● Problem to solve: Each entry has to be copied exactly, with nothing missed.

Records from a dataset:
------------
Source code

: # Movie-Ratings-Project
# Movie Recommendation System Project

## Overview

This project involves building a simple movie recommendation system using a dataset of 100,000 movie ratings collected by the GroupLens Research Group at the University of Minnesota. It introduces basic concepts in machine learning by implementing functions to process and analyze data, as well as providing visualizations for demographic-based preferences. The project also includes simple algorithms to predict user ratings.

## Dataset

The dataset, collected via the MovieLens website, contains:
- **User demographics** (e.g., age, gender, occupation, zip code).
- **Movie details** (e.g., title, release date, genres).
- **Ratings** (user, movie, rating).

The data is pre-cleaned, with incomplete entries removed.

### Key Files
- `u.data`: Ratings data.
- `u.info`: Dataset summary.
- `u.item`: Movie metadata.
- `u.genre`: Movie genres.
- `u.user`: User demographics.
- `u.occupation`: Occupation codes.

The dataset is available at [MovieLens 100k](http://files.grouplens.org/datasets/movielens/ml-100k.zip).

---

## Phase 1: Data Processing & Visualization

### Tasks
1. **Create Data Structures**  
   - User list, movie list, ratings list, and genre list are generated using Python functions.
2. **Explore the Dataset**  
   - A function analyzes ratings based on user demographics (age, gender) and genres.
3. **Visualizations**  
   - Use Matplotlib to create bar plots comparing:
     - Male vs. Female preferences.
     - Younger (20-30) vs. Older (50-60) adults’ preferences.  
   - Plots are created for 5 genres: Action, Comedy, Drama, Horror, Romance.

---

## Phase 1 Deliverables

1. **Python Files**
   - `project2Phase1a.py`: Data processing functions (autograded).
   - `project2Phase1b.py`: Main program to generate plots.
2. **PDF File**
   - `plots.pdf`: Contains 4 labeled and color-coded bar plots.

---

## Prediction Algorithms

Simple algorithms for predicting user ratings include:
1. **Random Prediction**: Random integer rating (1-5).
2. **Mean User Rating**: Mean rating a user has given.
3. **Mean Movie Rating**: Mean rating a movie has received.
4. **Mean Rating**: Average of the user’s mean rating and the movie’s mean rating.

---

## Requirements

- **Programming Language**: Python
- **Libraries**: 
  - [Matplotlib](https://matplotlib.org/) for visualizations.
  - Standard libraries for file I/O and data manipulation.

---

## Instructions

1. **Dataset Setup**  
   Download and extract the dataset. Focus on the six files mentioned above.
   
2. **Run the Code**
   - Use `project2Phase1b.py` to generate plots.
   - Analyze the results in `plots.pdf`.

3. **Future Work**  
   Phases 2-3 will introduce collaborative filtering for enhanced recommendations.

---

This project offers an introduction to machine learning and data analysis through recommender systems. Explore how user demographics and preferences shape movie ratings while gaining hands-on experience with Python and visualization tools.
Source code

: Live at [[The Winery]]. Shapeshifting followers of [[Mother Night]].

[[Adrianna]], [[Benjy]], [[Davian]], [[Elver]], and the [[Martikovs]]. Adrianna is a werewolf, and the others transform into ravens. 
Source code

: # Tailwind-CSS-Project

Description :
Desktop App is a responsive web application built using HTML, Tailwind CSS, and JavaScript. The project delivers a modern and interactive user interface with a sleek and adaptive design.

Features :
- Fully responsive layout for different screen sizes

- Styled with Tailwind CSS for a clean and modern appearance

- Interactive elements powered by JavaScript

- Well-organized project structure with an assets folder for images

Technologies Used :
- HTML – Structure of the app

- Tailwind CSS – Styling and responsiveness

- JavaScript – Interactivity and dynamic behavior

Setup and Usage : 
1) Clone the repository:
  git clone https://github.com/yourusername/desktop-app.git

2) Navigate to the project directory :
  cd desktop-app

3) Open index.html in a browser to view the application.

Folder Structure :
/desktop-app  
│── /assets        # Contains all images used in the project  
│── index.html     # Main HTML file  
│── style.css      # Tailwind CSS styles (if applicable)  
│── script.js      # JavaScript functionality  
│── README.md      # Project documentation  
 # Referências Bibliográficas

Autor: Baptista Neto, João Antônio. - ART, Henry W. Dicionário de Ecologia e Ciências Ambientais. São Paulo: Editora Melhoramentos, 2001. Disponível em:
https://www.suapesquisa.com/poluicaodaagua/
------------
● Task output:
Source code

: # Movie-Ratings-Project
# Movie Recommendation System Project

## Overview

This project involves building a simple movie recommendation system using a dataset of 100,000 movie ratings collected by the GroupLens Research Group at the University of Minnesota. It introduces basic concepts in machine learning by implementing functions to process and analyze data, as well as providing visualizations for demographic-based preferences. The project also includes simple algorithms to predict user ratings.

## Dataset

The dataset, collected via the MovieLens website, contains:
- **User demographics** (e.g., age, gender, occupation, zip code).
- **Movie details** (e.g., title, release date, genres).
- **Ratings** (user, movie, rating).

The data is pre-cleaned, with incomplete entries removed.

### Key Files
- `u.data`: Ratings data.
- `u.info`: Dataset summary.
- `u.item`: Movie metadata.
- `u.genre`: Movie genres.
- `u.user`: User demographics.
- `u.occupation`: Occupation codes.

The dataset is available at [MovieLens 100k](http://files.grouplens.org/datasets/movielens/ml-100k.zip).

---

## Phase 1: Data Processing & Visualization

### Tasks
1. **Create Data Structures**  
   - User list, movie list, ratings list, and genre list are generated using Python functions.
2. **Explore the Dataset**  
   - A function analyzes ratings based on user demographics (age, gender) and genres.
3. **Visualizations**  
   - Use Matplotlib to create bar plots comparing:
     - Male vs. Female preferences.
     - Younger (20-30) vs. Older (50-60) adults’ preferences.  
   - Plots are created for 5 genres: Action, Comedy, Drama, Horror, Romance.

---

## Phase 1 Deliverables

1. **Python Files**
   - `project2Phase1a.py`: Data processing functions (autograded).
   - `project2Phase1b.py`: Main program to generate plots.
2. **PDF File**
   - `plots.pdf`: Contains 4 labeled and color-coded bar plots.

---

## Prediction Algorithms

Simple algorithms for predicting user ratings include:
1. **Random Prediction**: Random integer rating (1-5).
2. **Mean User Rating**: Mean rating a user has given.
3. **Mean Movie Rating**: Mean rating a movie has received.
4. **Mean Rating**: Average of the user’s mean rating and the movie’s mean rating.

---

## Requirements

- **Programming Language**: Python
- **Libraries**: 
  - [Matplotlib](https://matplotlib.org/) for visualizations.
  - Standard libraries for file I/O and data manipulation.

---

## Instructions

1. **Dataset Setup**  
   Download and extract the dataset. Focus on the six files mentioned above.
   
2. **Run the Code**
   - Use `project2Phase1b.py` to generate plots.
   - Analyze the results in `plots.pdf`.

3. **Future Work**  
   Phases 2-3 will introduce collaborative filtering for enhanced recommendations.

---

This project offers an introduction to machine learning and data analysis through recommender systems. Explore how user demographics and preferences shape movie ratings while gaining hands-on experience with Python and visualization tools.
Source code

: Live at [[The Winery]]. Shapeshifting followers of [[Mother Night]].

[[Adrianna]], [[Benjy]], [[Davian]], [[Elver]], and the [[Martikovs]]. Adrianna is a werewolf, and the others transform into ravens. 
Source code

: # Tailwind-CSS-Project

Description :
Desktop App is a responsive web application built using HTML, Tailwind CSS, and JavaScript. The project delivers a modern and interactive user interface with a sleek and adaptive design.

Features :
- Fully responsive layout for different screen sizes

- Styled with Tailwind CSS for a clean and modern appearance

- Interactive elements powered by JavaScript

- Well-organized project structure with an assets folder for images

Technologies Used :
- HTML – Structure of the app

- Tailwind CSS – Styling and responsiveness

- JavaScript – Interactivity and dynamic behavior

Setup and Usage : 
1) Clone the repository:
  git clone https://github.com/yourusername/desktop-app.git

2) Navigate to the project directory :
  cd desktop-app

3) Open index.html in a browser to view the application.

Folder Structure :
/desktop-app  
│── /assets        # Contains all images used in the project  
│── index.html     # Main HTML file  
│── style.css      # Tailwind CSS styles (if applicable)  
│── script.js      # JavaScript functionality  
│── README.md      # Project documentation  
 # Referências Bibliográficas

Autor: Baptista Neto, João Antônio. - ART, Henry W. Dicionário de Ecologia e Ciências Ambientais. São Paulo: Editora Melhoramentos, 2001. Disponível em:
https://www.suapesquisa.com/poluicaodaagua/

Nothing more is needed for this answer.